Blake told Yahoo Lifestyle that officers, including Pardue, who were willing to testify to defend her attacker helped the case end up the way it did — even though the defendant failed a polygraph test about the assault, she says. Blake says the incident gave Pardue even more reason to target her, even decommissioning her for a time in 2016. The complaint also points to two disciplinary investigations Pardue began against Blake in 2017 about an unrelated case Blake had been assigned to.

Finally, things came to a head when Blake took to Facebook in March 2018 to voice her support for an activist group, Community Oversight Now, whose goal is to hold police officers accountable for their actions. “They’re a neutral entity, but the police department — especially the fraternal order of police — is claiming they don’t want to be policed by civilians,” Blake says.

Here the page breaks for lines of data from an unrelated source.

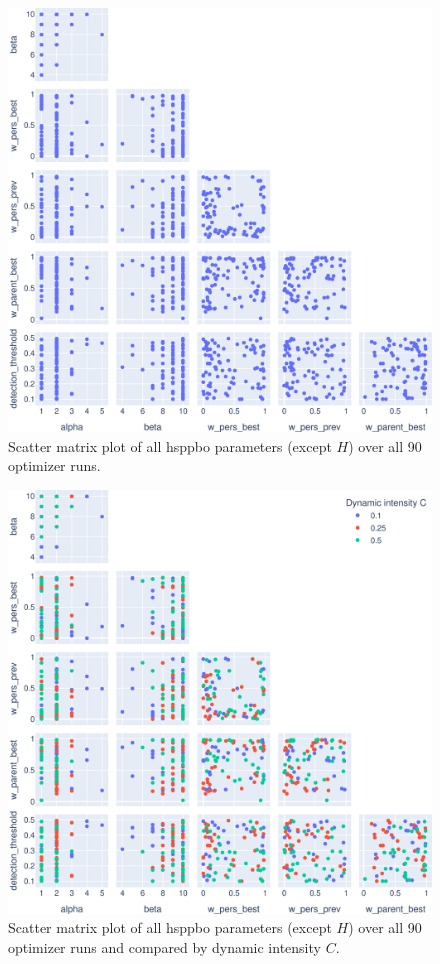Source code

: \begin{figure}[h]
	\centering
	\includegraphics[width=\textwidth]{results/part2/param_scatter_matrix_None.svg}
	\caption[Scatter matrix plot of all \gls{hsppbo} parameters]{Scatter matrix plot of all \gls{hsppbo} parameters (except $H$) over all 90 optimizer runs.}
	\label{fig:parameter_scatter_matrix}
\end{figure}

\begin{figure}[h]
	\centering
	\includegraphics[width=\textwidth]{results/part2/param_scatter_matrix_dynamic.svg}
	\caption[Scatter matrix plot of all \gls{hsppbo} parameters compared by dynamic intensity]{Scatter matrix plot of all \gls{hsppbo} parameters (except $H$) over all 90 optimizer runs and compared by dynamic intensity $C$.}
	\label{fig:parameter_scatter_matrix_dynamic}
\end{figure}

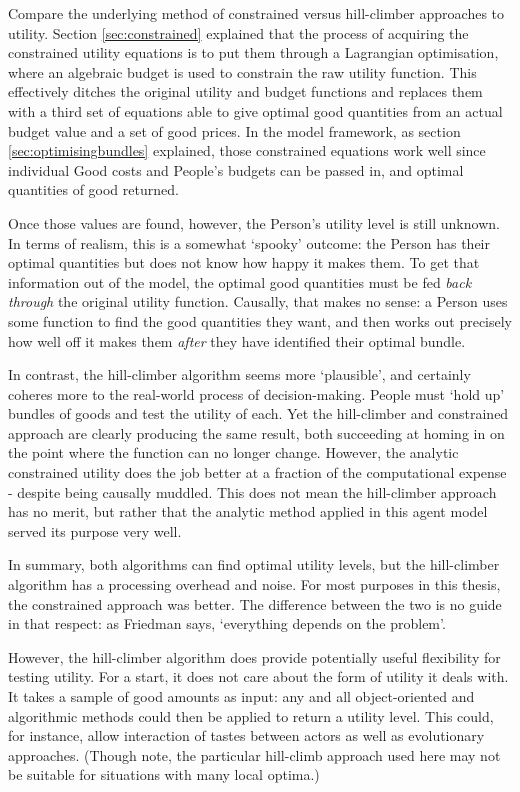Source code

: Compare the underlying method of constrained versus hill-climber approaches to utility. Section \ref{sec:constrained} explained that the process of acquiring the constrained utility equations is to put them through a Lagrangian optimisation, where an algebraic budget is used to constrain the raw utility function. This effectively ditches the original utility and budget functions and replaces them with a third set of equations able to give optimal good quantities from an actual budget value and a set of good prices. In the model framework, as section \ref{sec:optimisingbundles} explained, those constrained equations work well since individual Good costs and People's budgets can be passed in, and optimal quantities of good returned. 

Once those values are found, however, the Person's utility level is still unknown. In terms of realism, this is a somewhat `spooky' outcome: the Person has their optimal quantities but does not know how happy it makes them. To get that information out of the model, the optimal good quantities must be fed \emph{back through} the original utility function. Causally, that makes no sense: a Person uses some function to find the good quantities they want, and then works out precisely how well off it makes them \emph{after} they have identified their optimal bundle.

In contrast, the hill-climber algorithm seems more `plausible', and certainly coheres more to the real-world process of decision-making. People must `hold up' bundles of goods and test the utility of each. Yet the hill-climber and constrained approach are clearly producing the same result, both succeeding at homing in on the point where the function can no longer change. However, the analytic constrained utility does the job better at a fraction of the computational expense - despite being causally muddled. This does not mean the hill-climber approach has no merit, but rather that the analytic method applied in this agent model served its purpose very well. 

In summary, both algorithms can find optimal utility levels, but the hill-climber algorithm has a processing overhead and noise. For most purposes in this thesis, the constrained approach was better. The difference between the two is no guide in that respect: as Friedman says, `everything depends on the problem'. 

However, the hill-climber algorithm does provide potentially useful flexibility for testing utility. For a start, it does not care about the form of utility it deals with. It takes a sample of good amounts as input: any and all object-oriented and algorithmic methods could then be applied to return a utility level. This could, for instance, allow interaction of tastes between actors as well as evolutionary approaches. (Though note, the particular hill-climb approach used here may not be suitable for situations with many local optima.)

“As a result of my support, the police department has tried to impose sanctions on me by way of numerous suspension days,” Blake told Yahoo Lifestyle, saying the punishment was a violation of her First Amendment right to freedom of speech. She says a private Facebook group even emerged to lambaste her for her stance. She says the group branded her as a traitor and said she should have known about “the blue line, we all stick together.”

Blake and her attorney, Mothershead, even addressed the phenomenon — which they called the Blue Code — in their complaint. “There exists in American law enforcement culture generally, and at the Metro Nashville Police Department (‘MNPD’) in particular, a cultural ethos known as the ‘Blue Code’
which asserts that police officers must identify as police officers first, must always take up for other officers, and must never report on other officers’ misconduct,” the complaint says.

Blake describes the culture of the Nashville police department as increasingly oppressive as officers continued to retaliate each time she attempted to defend herself. She says her superiors attempted to silence her and, in some cases, refused to even meet with her. She says officers manipulated internal paperwork about crucial incidents and tainted her reputation with accusations that she was “untruthful and unreliable.”

In the meantime, she said, other officers who have committed transgressions — such as ditching work to hang out at an officer’s home and arresting a “completely sober” person for a DUI — have been barely disciplined, or not disciplined at all, by the department. She says race and gender play a role in the divide.

Blake chalks it all up to the price she has been made to pay for standing by her convictions. “One thing I have consistently said and that I think is important for other [sexual assault] survivors to hear, as all of these things come out, is that it’s simultaneously empowering but also devastating. At this moment, I believe I am blooming from the wounds where I once bled,” she told Yahoo Lifestyle. She says she wants survivors to know they do have a voice, and there is freedom in having a voice, even though people will try to silence it.

When contacted, Nashville police department referred Yahoo Lifestyle to the Metropolitan Government of Nashville & Davidson County for comment, but Yahoo Lifestyle has yet to receive a response.